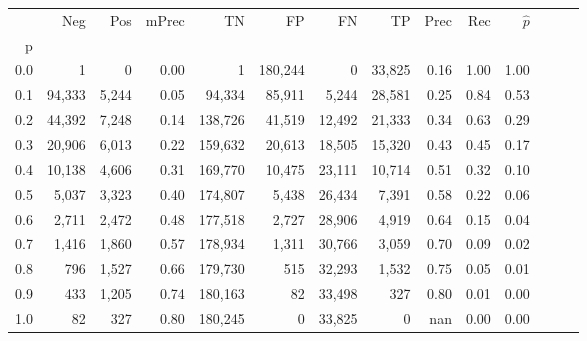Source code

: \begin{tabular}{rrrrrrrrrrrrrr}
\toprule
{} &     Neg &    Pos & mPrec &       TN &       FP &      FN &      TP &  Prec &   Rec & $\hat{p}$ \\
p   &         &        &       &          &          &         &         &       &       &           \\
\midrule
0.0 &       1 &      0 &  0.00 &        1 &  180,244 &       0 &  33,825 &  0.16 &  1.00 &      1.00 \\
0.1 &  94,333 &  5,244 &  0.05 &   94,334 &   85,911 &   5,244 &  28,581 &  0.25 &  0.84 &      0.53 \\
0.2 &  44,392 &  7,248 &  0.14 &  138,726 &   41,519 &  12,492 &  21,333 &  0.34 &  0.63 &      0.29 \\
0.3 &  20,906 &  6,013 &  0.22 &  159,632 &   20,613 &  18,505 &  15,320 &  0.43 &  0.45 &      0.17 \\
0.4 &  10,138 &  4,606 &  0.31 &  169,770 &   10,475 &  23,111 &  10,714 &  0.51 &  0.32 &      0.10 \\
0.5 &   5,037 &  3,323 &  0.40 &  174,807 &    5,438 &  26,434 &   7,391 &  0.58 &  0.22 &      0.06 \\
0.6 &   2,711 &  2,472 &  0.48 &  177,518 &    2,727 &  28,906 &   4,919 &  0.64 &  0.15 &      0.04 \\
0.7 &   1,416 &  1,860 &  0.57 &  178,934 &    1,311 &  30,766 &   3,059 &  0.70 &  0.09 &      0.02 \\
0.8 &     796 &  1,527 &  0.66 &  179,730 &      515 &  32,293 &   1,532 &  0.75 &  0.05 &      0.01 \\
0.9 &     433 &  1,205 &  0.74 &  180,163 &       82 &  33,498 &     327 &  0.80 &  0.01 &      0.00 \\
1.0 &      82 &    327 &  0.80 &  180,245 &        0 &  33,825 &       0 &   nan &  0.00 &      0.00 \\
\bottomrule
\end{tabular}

※ ※ ※

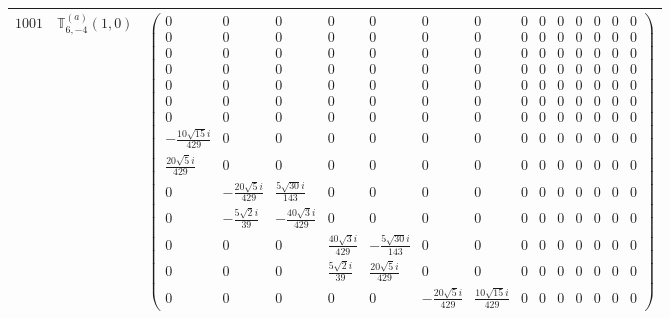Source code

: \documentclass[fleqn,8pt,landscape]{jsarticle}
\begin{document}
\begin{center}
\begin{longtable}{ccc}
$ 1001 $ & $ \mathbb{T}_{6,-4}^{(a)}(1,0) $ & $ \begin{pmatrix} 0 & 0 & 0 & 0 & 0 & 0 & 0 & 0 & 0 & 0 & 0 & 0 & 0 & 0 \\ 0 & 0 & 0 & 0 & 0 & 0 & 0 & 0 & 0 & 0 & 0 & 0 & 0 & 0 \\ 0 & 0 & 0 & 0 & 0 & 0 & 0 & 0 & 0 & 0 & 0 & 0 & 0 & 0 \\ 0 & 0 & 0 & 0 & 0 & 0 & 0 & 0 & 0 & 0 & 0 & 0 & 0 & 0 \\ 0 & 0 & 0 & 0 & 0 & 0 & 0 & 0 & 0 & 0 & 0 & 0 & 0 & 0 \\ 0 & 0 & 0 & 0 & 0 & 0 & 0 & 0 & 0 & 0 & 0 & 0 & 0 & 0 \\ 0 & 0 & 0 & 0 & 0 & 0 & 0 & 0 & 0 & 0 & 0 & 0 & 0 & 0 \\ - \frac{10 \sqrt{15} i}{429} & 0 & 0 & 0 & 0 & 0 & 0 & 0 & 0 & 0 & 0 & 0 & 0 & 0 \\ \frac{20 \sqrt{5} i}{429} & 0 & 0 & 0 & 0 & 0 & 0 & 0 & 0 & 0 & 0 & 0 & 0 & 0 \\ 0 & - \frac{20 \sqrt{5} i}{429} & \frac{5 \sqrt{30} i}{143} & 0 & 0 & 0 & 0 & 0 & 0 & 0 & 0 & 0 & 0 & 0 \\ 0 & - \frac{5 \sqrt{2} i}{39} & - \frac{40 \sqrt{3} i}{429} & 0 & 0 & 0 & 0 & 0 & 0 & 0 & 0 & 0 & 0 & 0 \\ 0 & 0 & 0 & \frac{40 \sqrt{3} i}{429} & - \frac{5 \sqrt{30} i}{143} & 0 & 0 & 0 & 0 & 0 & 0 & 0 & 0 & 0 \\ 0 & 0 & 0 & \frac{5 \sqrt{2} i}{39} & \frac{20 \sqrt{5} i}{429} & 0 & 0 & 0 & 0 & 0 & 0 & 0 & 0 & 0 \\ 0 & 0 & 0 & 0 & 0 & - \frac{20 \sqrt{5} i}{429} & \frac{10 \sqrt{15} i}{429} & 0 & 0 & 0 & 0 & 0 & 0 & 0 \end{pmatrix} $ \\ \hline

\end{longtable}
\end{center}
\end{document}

※ ※ ※

• Your objective
Copy every line from the records above that contains the word "tabular".

• Answer section
: \begin{tabular}{rrrrrrrrrrrrrr}
\end{tabular}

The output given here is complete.